====== Dataset excerpts ======

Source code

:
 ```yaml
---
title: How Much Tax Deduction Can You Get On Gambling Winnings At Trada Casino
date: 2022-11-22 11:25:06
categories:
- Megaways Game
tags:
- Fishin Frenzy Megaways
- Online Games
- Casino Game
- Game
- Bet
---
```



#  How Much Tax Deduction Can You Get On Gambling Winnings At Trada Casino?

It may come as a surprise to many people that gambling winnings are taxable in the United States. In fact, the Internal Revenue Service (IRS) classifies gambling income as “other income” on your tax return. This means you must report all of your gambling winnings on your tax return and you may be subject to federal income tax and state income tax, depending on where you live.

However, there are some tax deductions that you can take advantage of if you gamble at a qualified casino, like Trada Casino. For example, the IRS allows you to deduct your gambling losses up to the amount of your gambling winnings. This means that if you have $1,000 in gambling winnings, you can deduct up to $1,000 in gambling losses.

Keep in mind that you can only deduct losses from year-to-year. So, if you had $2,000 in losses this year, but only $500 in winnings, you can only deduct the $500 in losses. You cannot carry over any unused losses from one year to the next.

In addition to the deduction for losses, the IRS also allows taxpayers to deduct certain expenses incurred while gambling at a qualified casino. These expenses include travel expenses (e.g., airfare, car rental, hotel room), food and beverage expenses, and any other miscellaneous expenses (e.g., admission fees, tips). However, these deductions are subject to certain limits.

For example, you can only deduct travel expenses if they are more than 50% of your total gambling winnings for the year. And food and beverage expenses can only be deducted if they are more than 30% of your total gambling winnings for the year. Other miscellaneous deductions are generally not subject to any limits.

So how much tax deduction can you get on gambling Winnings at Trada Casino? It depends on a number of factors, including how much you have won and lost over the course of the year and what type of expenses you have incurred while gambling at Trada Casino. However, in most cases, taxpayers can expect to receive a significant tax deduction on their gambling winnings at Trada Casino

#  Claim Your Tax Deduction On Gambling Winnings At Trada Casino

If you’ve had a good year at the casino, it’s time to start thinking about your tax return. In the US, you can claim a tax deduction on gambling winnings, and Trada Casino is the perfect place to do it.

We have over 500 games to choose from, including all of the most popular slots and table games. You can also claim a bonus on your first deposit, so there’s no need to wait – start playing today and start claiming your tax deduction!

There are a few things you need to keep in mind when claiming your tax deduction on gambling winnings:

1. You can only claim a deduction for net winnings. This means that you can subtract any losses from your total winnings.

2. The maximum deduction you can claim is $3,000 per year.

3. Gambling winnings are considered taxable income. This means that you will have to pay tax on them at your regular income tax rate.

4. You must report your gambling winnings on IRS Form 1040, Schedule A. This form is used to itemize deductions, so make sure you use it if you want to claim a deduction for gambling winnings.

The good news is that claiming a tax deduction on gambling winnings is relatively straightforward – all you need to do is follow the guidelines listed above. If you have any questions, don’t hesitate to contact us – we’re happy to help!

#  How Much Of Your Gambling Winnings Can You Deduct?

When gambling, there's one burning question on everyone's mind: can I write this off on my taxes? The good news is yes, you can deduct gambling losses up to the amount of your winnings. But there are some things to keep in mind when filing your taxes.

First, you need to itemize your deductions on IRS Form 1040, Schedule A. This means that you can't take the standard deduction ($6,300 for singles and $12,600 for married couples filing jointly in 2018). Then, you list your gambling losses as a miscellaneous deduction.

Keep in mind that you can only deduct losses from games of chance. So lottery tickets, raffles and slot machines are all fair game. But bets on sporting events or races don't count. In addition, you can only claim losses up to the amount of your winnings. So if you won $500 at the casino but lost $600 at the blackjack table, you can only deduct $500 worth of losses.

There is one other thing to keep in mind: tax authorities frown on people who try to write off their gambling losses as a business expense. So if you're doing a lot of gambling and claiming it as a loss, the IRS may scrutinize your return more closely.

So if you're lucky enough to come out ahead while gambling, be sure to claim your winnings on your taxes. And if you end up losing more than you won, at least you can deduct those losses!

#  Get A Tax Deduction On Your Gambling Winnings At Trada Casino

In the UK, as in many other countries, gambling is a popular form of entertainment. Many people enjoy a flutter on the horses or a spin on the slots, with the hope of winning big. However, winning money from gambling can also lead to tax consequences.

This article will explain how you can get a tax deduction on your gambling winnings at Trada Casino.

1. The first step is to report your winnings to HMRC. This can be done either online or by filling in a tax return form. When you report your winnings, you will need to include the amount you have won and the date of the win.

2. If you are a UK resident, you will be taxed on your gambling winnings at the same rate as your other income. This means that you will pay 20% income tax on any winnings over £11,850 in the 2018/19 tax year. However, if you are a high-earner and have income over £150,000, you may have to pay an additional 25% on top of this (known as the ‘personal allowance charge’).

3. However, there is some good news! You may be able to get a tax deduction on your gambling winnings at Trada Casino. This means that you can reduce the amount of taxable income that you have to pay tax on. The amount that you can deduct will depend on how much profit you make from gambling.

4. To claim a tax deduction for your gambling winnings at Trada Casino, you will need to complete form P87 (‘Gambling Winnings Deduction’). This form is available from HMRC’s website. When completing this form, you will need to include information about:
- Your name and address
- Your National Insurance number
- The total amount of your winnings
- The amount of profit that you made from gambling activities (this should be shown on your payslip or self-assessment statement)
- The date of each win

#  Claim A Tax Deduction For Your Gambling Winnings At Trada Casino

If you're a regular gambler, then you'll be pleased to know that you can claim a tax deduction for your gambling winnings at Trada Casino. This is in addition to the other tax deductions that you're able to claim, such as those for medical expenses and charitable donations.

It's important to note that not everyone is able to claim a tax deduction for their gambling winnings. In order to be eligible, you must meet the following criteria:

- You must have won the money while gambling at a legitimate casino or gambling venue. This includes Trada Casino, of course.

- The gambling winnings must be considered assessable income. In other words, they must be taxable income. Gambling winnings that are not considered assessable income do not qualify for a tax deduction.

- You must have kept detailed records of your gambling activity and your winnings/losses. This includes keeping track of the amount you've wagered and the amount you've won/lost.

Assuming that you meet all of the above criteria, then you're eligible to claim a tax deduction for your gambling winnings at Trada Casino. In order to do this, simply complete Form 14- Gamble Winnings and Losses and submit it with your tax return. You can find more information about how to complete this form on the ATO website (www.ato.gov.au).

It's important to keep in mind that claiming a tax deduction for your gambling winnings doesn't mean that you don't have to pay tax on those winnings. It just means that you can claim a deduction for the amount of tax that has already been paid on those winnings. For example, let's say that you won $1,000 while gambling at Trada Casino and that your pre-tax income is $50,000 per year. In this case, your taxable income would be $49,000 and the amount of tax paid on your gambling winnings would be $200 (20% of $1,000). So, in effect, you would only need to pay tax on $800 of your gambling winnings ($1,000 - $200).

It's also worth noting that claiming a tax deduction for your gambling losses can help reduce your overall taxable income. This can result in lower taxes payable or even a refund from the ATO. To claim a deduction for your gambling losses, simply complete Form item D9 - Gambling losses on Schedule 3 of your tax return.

======

### Assigned task
Please return all of the records exactly as they appear.

### Answer section
Source code

:
 ```yaml
---
title: How Much Tax Deduction Can You Get On Gambling Winnings At Trada Casino
date: 2022-11-22 11:25:06
categories:
- Megaways Game
tags:
- Fishin Frenzy Megaways
- Online Games
- Casino Game
- Game
- Bet
---
```



#  How Much Tax Deduction Can You Get On Gambling Winnings At Trada Casino?

It may come as a surprise to many people that gambling winnings are taxable in the United States. In fact, the Internal Revenue Service (IRS) classifies gambling income as “other income” on your tax return. This means you must report all of your gambling winnings on your tax return and you may be subject to federal income tax and state income tax, depending on where you live.

However, there are some tax deductions that you can take advantage of if you gamble at a qualified casino, like Trada Casino. For example, the IRS allows you to deduct your gambling losses up to the amount of your gambling winnings. This means that if you have $1,000 in gambling winnings, you can deduct up to $1,000 in gambling losses.

Keep in mind that you can only deduct losses from year-to-year. So, if you had $2,000 in losses this year, but only $500 in winnings, you can only deduct the $500 in losses. You cannot carry over any unused losses from one year to the next.

In addition to the deduction for losses, the IRS also allows taxpayers to deduct certain expenses incurred while gambling at a qualified casino. These expenses include travel expenses (e.g., airfare, car rental, hotel room), food and beverage expenses, and any other miscellaneous expenses (e.g., admission fees, tips). However, these deductions are subject to certain limits.

For example, you can only deduct travel expenses if they are more than 50% of your total gambling winnings for the year. And food and beverage expenses can only be deducted if they are more than 30% of your total gambling winnings for the year. Other miscellaneous deductions are generally not subject to any limits.

So how much tax deduction can you get on gambling Winnings at Trada Casino? It depends on a number of factors, including how much you have won and lost over the course of the year and what type of expenses you have incurred while gambling at Trada Casino. However, in most cases, taxpayers can expect to receive a significant tax deduction on their gambling winnings at Trada Casino

#  Claim Your Tax Deduction On Gambling Winnings At Trada Casino

If you’ve had a good year at the casino, it’s time to start thinking about your tax return. In the US, you can claim a tax deduction on gambling winnings, and Trada Casino is the perfect place to do it.

We have over 500 games to choose from, including all of the most popular slots and table games. You can also claim a bonus on your first deposit, so there’s no need to wait – start playing today and start claiming your tax deduction!

There are a few things you need to keep in mind when claiming your tax deduction on gambling winnings:

1. You can only claim a deduction for net winnings. This means that you can subtract any losses from your total winnings.

2. The maximum deduction you can claim is $3,000 per year.

3. Gambling winnings are considered taxable income. This means that you will have to pay tax on them at your regular income tax rate.

4. You must report your gambling winnings on IRS Form 1040, Schedule A. This form is used to itemize deductions, so make sure you use it if you want to claim a deduction for gambling winnings.

The good news is that claiming a tax deduction on gambling winnings is relatively straightforward – all you need to do is follow the guidelines listed above. If you have any questions, don’t hesitate to contact us – we’re happy to help!

#  How Much Of Your Gambling Winnings Can You Deduct?

When gambling, there's one burning question on everyone's mind: can I write this off on my taxes? The good news is yes, you can deduct gambling losses up to the amount of your winnings. But there are some things to keep in mind when filing your taxes.

First, you need to itemize your deductions on IRS Form 1040, Schedule A. This means that you can't take the standard deduction ($6,300 for singles and $12,600 for married couples filing jointly in 2018). Then, you list your gambling losses as a miscellaneous deduction.

Keep in mind that you can only deduct losses from games of chance. So lottery tickets, raffles and slot machines are all fair game. But bets on sporting events or races don't count. In addition, you can only claim losses up to the amount of your winnings. So if you won $500 at the casino but lost $600 at the blackjack table, you can only deduct $500 worth of losses.

There is one other thing to keep in mind: tax authorities frown on people who try to write off their gambling losses as a business expense. So if you're doing a lot of gambling and claiming it as a loss, the IRS may scrutinize your return more closely.

So if you're lucky enough to come out ahead while gambling, be sure to claim your winnings on your taxes. And if you end up losing more than you won, at least you can deduct those losses!

#  Get A Tax Deduction On Your Gambling Winnings At Trada Casino

In the UK, as in many other countries, gambling is a popular form of entertainment. Many people enjoy a flutter on the horses or a spin on the slots, with the hope of winning big. However, winning money from gambling can also lead to tax consequences.

This article will explain how you can get a tax deduction on your gambling winnings at Trada Casino.

1. The first step is to report your winnings to HMRC. This can be done either online or by filling in a tax return form. When you report your winnings, you will need to include the amount you have won and the date of the win.

2. If you are a UK resident, you will be taxed on your gambling winnings at the same rate as your other income. This means that you will pay 20% income tax on any winnings over £11,850 in the 2018/19 tax year. However, if you are a high-earner and have income over £150,000, you may have to pay an additional 25% on top of this (known as the ‘personal allowance charge’).

3. However, there is some good news! You may be able to get a tax deduction on your gambling winnings at Trada Casino. This means that you can reduce the amount of taxable income that you have to pay tax on. The amount that you can deduct will depend on how much profit you make from gambling.

4. To claim a tax deduction for your gambling winnings at Trada Casino, you will need to complete form P87 (‘Gambling Winnings Deduction’). This form is available from HMRC’s website. When completing this form, you will need to include information about:
- Your name and address
- Your National Insurance number
- The total amount of your winnings
- The amount of profit that you made from gambling activities (this should be shown on your payslip or self-assessment statement)
- The date of each win

#  Claim A Tax Deduction For Your Gambling Winnings At Trada Casino

If you're a regular gambler, then you'll be pleased to know that you can claim a tax deduction for your gambling winnings at Trada Casino. This is in addition to the other tax deductions that you're able to claim, such as those for medical expenses and charitable donations.

It's important to note that not everyone is able to claim a tax deduction for their gambling winnings. In order to be eligible, you must meet the following criteria:

- You must have won the money while gambling at a legitimate casino or gambling venue. This includes Trada Casino, of course.

- The gambling winnings must be considered assessable income. In other words, they must be taxable income. Gambling winnings that are not considered assessable income do not qualify for a tax deduction.

- You must have kept detailed records of your gambling activity and your winnings/losses. This includes keeping track of the amount you've wagered and the amount you've won/lost.

Assuming that you meet all of the above criteria, then you're eligible to claim a tax deduction for your gambling winnings at Trada Casino. In order to do this, simply complete Form 14- Gamble Winnings and Losses and submit it with your tax return. You can find more information about how to complete this form on the ATO website (www.ato.gov.au).

It's important to keep in mind that claiming a tax deduction for your gambling winnings doesn't mean that you don't have to pay tax on those winnings. It just means that you can claim a deduction for the amount of tax that has already been paid on those winnings. For example, let's say that you won $1,000 while gambling at Trada Casino and that your pre-tax income is $50,000 per year. In this case, your taxable income would be $49,000 and the amount of tax paid on your gambling winnings would be $200 (20% of $1,000). So, in effect, you would only need to pay tax on $800 of your gambling winnings ($1,000 - $200).

It's also worth noting that claiming a tax deduction for your gambling losses can help reduce your overall taxable income. This can result in lower taxes payable or even a refund from the ATO. To claim a deduction for your gambling losses, simply complete Form item D9 - Gambling losses on Schedule 3 of your tax return.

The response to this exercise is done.